__Description of the task__
Retype all entries exactly, skipping pictures.

__Exercise input__
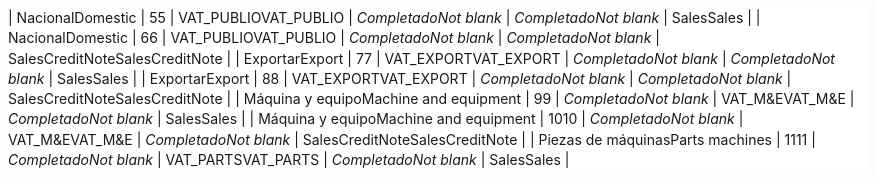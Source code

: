 | <span data-ttu-id="53e8c-198">Nacional</span><span class="sxs-lookup"><span data-stu-id="53e8c-198">Domestic</span></span>              | <span data-ttu-id="53e8c-199">5</span><span class="sxs-lookup"><span data-stu-id="53e8c-199">5</span></span>    | <span data-ttu-id="53e8c-200">VAT_PUBLIO</span><span class="sxs-lookup"><span data-stu-id="53e8c-200">VAT_PUBLIO</span></span>         | <span data-ttu-id="53e8c-201">*Completado*</span><span class="sxs-lookup"><span data-stu-id="53e8c-201">*Not blank*</span></span>             | <span data-ttu-id="53e8c-202">*Completado*</span><span class="sxs-lookup"><span data-stu-id="53e8c-202">*Not blank*</span></span>     | <span data-ttu-id="53e8c-203">Sales</span><span class="sxs-lookup"><span data-stu-id="53e8c-203">Sales</span></span>                 |
| <span data-ttu-id="53e8c-204">Nacional</span><span class="sxs-lookup"><span data-stu-id="53e8c-204">Domestic</span></span>              | <span data-ttu-id="53e8c-205">6</span><span class="sxs-lookup"><span data-stu-id="53e8c-205">6</span></span>    | <span data-ttu-id="53e8c-206">VAT_PUBLIO</span><span class="sxs-lookup"><span data-stu-id="53e8c-206">VAT_PUBLIO</span></span>         | <span data-ttu-id="53e8c-207">*Completado*</span><span class="sxs-lookup"><span data-stu-id="53e8c-207">*Not blank*</span></span>             | <span data-ttu-id="53e8c-208">*Completado*</span><span class="sxs-lookup"><span data-stu-id="53e8c-208">*Not blank*</span></span>     | <span data-ttu-id="53e8c-209">SalesCreditNote</span><span class="sxs-lookup"><span data-stu-id="53e8c-209">SalesCreditNote</span></span>       |
| <span data-ttu-id="53e8c-210">Exportar</span><span class="sxs-lookup"><span data-stu-id="53e8c-210">Export</span></span>                | <span data-ttu-id="53e8c-211">7</span><span class="sxs-lookup"><span data-stu-id="53e8c-211">7</span></span>    | <span data-ttu-id="53e8c-212">VAT_EXPORT</span><span class="sxs-lookup"><span data-stu-id="53e8c-212">VAT_EXPORT</span></span>         | <span data-ttu-id="53e8c-213">*Completado*</span><span class="sxs-lookup"><span data-stu-id="53e8c-213">*Not blank*</span></span>             | <span data-ttu-id="53e8c-214">*Completado*</span><span class="sxs-lookup"><span data-stu-id="53e8c-214">*Not blank*</span></span>     | <span data-ttu-id="53e8c-215">Sales</span><span class="sxs-lookup"><span data-stu-id="53e8c-215">Sales</span></span>                 |
| <span data-ttu-id="53e8c-216">Exportar</span><span class="sxs-lookup"><span data-stu-id="53e8c-216">Export</span></span>                | <span data-ttu-id="53e8c-217">8</span><span class="sxs-lookup"><span data-stu-id="53e8c-217">8</span></span>    | <span data-ttu-id="53e8c-218">VAT_EXPORT</span><span class="sxs-lookup"><span data-stu-id="53e8c-218">VAT_EXPORT</span></span>         | <span data-ttu-id="53e8c-219">*Completado*</span><span class="sxs-lookup"><span data-stu-id="53e8c-219">*Not blank*</span></span>             | <span data-ttu-id="53e8c-220">*Completado*</span><span class="sxs-lookup"><span data-stu-id="53e8c-220">*Not blank*</span></span>     | <span data-ttu-id="53e8c-221">SalesCreditNote</span><span class="sxs-lookup"><span data-stu-id="53e8c-221">SalesCreditNote</span></span>       |
| <span data-ttu-id="53e8c-222">Máquina y equipo</span><span class="sxs-lookup"><span data-stu-id="53e8c-222">Machine and equipment</span></span> | <span data-ttu-id="53e8c-223">9</span><span class="sxs-lookup"><span data-stu-id="53e8c-223">9</span></span>    | <span data-ttu-id="53e8c-224">*Completado*</span><span class="sxs-lookup"><span data-stu-id="53e8c-224">*Not blank*</span></span>        | <span data-ttu-id="53e8c-225">VAT_M&E</span><span class="sxs-lookup"><span data-stu-id="53e8c-225">VAT_M&E</span></span>                 | <span data-ttu-id="53e8c-226">*Completado*</span><span class="sxs-lookup"><span data-stu-id="53e8c-226">*Not blank*</span></span>     | <span data-ttu-id="53e8c-227">Sales</span><span class="sxs-lookup"><span data-stu-id="53e8c-227">Sales</span></span>                 |
| <span data-ttu-id="53e8c-228">Máquina y equipo</span><span class="sxs-lookup"><span data-stu-id="53e8c-228">Machine and equipment</span></span> | <span data-ttu-id="53e8c-229">10</span><span class="sxs-lookup"><span data-stu-id="53e8c-229">10</span></span>   | <span data-ttu-id="53e8c-230">*Completado*</span><span class="sxs-lookup"><span data-stu-id="53e8c-230">*Not blank*</span></span>        | <span data-ttu-id="53e8c-231">VAT_M&E</span><span class="sxs-lookup"><span data-stu-id="53e8c-231">VAT_M&E</span></span>                 | <span data-ttu-id="53e8c-232">*Completado*</span><span class="sxs-lookup"><span data-stu-id="53e8c-232">*Not blank*</span></span>     | <span data-ttu-id="53e8c-233">SalesCreditNote</span><span class="sxs-lookup"><span data-stu-id="53e8c-233">SalesCreditNote</span></span>       |
| <span data-ttu-id="53e8c-234">Piezas de máquinas</span><span class="sxs-lookup"><span data-stu-id="53e8c-234">Parts machines</span></span>        | <span data-ttu-id="53e8c-235">11</span><span class="sxs-lookup"><span data-stu-id="53e8c-235">11</span></span>   | <span data-ttu-id="53e8c-236">*Completado*</span><span class="sxs-lookup"><span data-stu-id="53e8c-236">*Not blank*</span></span>        | <span data-ttu-id="53e8c-237">VAT_PARTS</span><span class="sxs-lookup"><span data-stu-id="53e8c-237">VAT_PARTS</span></span>               | <span data-ttu-id="53e8c-238">*Completado*</span><span class="sxs-lookup"><span data-stu-id="53e8c-238">*Not blank*</span></span>     | <span data-ttu-id="53e8c-239">Sales</span><span class="sxs-lookup"><span data-stu-id="53e8c-239">Sales</span></span>                 |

__Answer to this task__
Source code

: | <span data-ttu-id="53e8c-198">Nacional</span><span class="sxs-lookup"><span data-stu-id="53e8c-198">Domestic</span></span>              | <span data-ttu-id="53e8c-199">5</span><span class="sxs-lookup"><span data-stu-id="53e8c-199">5</span></span>    | <span data-ttu-id="53e8c-200">VAT_PUBLIO</span><span class="sxs-lookup"><span data-stu-id="53e8c-200">VAT_PUBLIO</span></span>         | <span data-ttu-id="53e8c-201">*Completado*</span><span class="sxs-lookup"><span data-stu-id="53e8c-201">*Not blank*</span></span>             | <span data-ttu-id="53e8c-202">*Completado*</span><span class="sxs-lookup"><span data-stu-id="53e8c-202">*Not blank*</span></span>     | <span data-ttu-id="53e8c-203">Sales</span><span class="sxs-lookup"><span data-stu-id="53e8c-203">Sales</span></span>                 |
| <span data-ttu-id="53e8c-204">Nacional</span><span class="sxs-lookup"><span data-stu-id="53e8c-204">Domestic</span></span>              | <span data-ttu-id="53e8c-205">6</span><span class="sxs-lookup"><span data-stu-id="53e8c-205">6</span></span>    | <span data-ttu-id="53e8c-206">VAT_PUBLIO</span><span class="sxs-lookup"><span data-stu-id="53e8c-206">VAT_PUBLIO</span></span>         | <span data-ttu-id="53e8c-207">*Completado*</span><span class="sxs-lookup"><span data-stu-id="53e8c-207">*Not blank*</span></span>             | <span data-ttu-id="53e8c-208">*Completado*</span><span class="sxs-lookup"><span data-stu-id="53e8c-208">*Not blank*</span></span>     | <span data-ttu-id="53e8c-209">SalesCreditNote</span><span class="sxs-lookup"><span data-stu-id="53e8c-209">SalesCreditNote</span></span>       |
| <span data-ttu-id="53e8c-210">Exportar</span><span class="sxs-lookup"><span data-stu-id="53e8c-210">Export</span></span>                | <span data-ttu-id="53e8c-211">7</span><span class="sxs-lookup"><span data-stu-id="53e8c-211">7</span></span>    | <span data-ttu-id="53e8c-212">VAT_EXPORT</span><span class="sxs-lookup"><span data-stu-id="53e8c-212">VAT_EXPORT</span></span>         | <span data-ttu-id="53e8c-213">*Completado*</span><span class="sxs-lookup"><span data-stu-id="53e8c-213">*Not blank*</span></span>             | <span data-ttu-id="53e8c-214">*Completado*</span><span class="sxs-lookup"><span data-stu-id="53e8c-214">*Not blank*</span></span>     | <span data-ttu-id="53e8c-215">Sales</span><span class="sxs-lookup"><span data-stu-id="53e8c-215">Sales</span></span>                 |
| <span data-ttu-id="53e8c-216">Exportar</span><span class="sxs-lookup"><span data-stu-id="53e8c-216">Export</span></span>                | <span data-ttu-id="53e8c-217">8</span><span class="sxs-lookup"><span data-stu-id="53e8c-217">8</span></span>    | <span data-ttu-id="53e8c-218">VAT_EXPORT</span><span class="sxs-lookup"><span data-stu-id="53e8c-218">VAT_EXPORT</span></span>         | <span data-ttu-id="53e8c-219">*Completado*</span><span class="sxs-lookup"><span data-stu-id="53e8c-219">*Not blank*</span></span>             | <span data-ttu-id="53e8c-220">*Completado*</span><span class="sxs-lookup"><span data-stu-id="53e8c-220">*Not blank*</span></span>     | <span data-ttu-id="53e8c-221">SalesCreditNote</span><span class="sxs-lookup"><span data-stu-id="53e8c-221">SalesCreditNote</span></span>       |
| <span data-ttu-id="53e8c-222">Máquina y equipo</span><span class="sxs-lookup"><span data-stu-id="53e8c-222">Machine and equipment</span></span> | <span data-ttu-id="53e8c-223">9</span><span class="sxs-lookup"><span data-stu-id="53e8c-223">9</span></span>    | <span data-ttu-id="53e8c-224">*Completado*</span><span class="sxs-lookup"><span data-stu-id="53e8c-224">*Not blank*</span></span>        | <span data-ttu-id="53e8c-225">VAT_M&E</span><span class="sxs-lookup"><span data-stu-id="53e8c-225">VAT_M&E</span></span>                 | <span data-ttu-id="53e8c-226">*Completado*</span><span class="sxs-lookup"><span data-stu-id="53e8c-226">*Not blank*</span></span>     | <span data-ttu-id="53e8c-227">Sales</span><span class="sxs-lookup"><span data-stu-id="53e8c-227">Sales</span></span>                 |
| <span data-ttu-id="53e8c-228">Máquina y equipo</span><span class="sxs-lookup"><span data-stu-id="53e8c-228">Machine and equipment</span></span> | <span data-ttu-id="53e8c-229">10</span><span class="sxs-lookup"><span data-stu-id="53e8c-229">10</span></span>   | <span data-ttu-id="53e8c-230">*Completado*</span><span class="sxs-lookup"><span data-stu-id="53e8c-230">*Not blank*</span></span>        | <span data-ttu-id="53e8c-231">VAT_M&E</span><span class="sxs-lookup"><span data-stu-id="53e8c-231">VAT_M&E</span></span>                 | <span data-ttu-id="53e8c-232">*Completado*</span><span class="sxs-lookup"><span data-stu-id="53e8c-232">*Not blank*</span></span>     | <span data-ttu-id="53e8c-233">SalesCreditNote</span><span class="sxs-lookup"><span data-stu-id="53e8c-233">SalesCreditNote</span></span>       |
| <span data-ttu-id="53e8c-234">Piezas de máquinas</span><span class="sxs-lookup"><span data-stu-id="53e8c-234">Parts machines</span></span>        | <span data-ttu-id="53e8c-235">11</span><span class="sxs-lookup"><span data-stu-id="53e8c-235">11</span></span>   | <span data-ttu-id="53e8c-236">*Completado*</span><span class="sxs-lookup"><span data-stu-id="53e8c-236">*Not blank*</span></span>        | <span data-ttu-id="53e8c-237">VAT_PARTS</span><span class="sxs-lookup"><span data-stu-id="53e8c-237">VAT_PARTS</span></span>               | <span data-ttu-id="53e8c-238">*Completado*</span><span class="sxs-lookup"><span data-stu-id="53e8c-238">*Not blank*</span></span>     | <span data-ttu-id="53e8c-239">Sales</span><span class="sxs-lookup"><span data-stu-id="53e8c-239">Sales</span></span>                 |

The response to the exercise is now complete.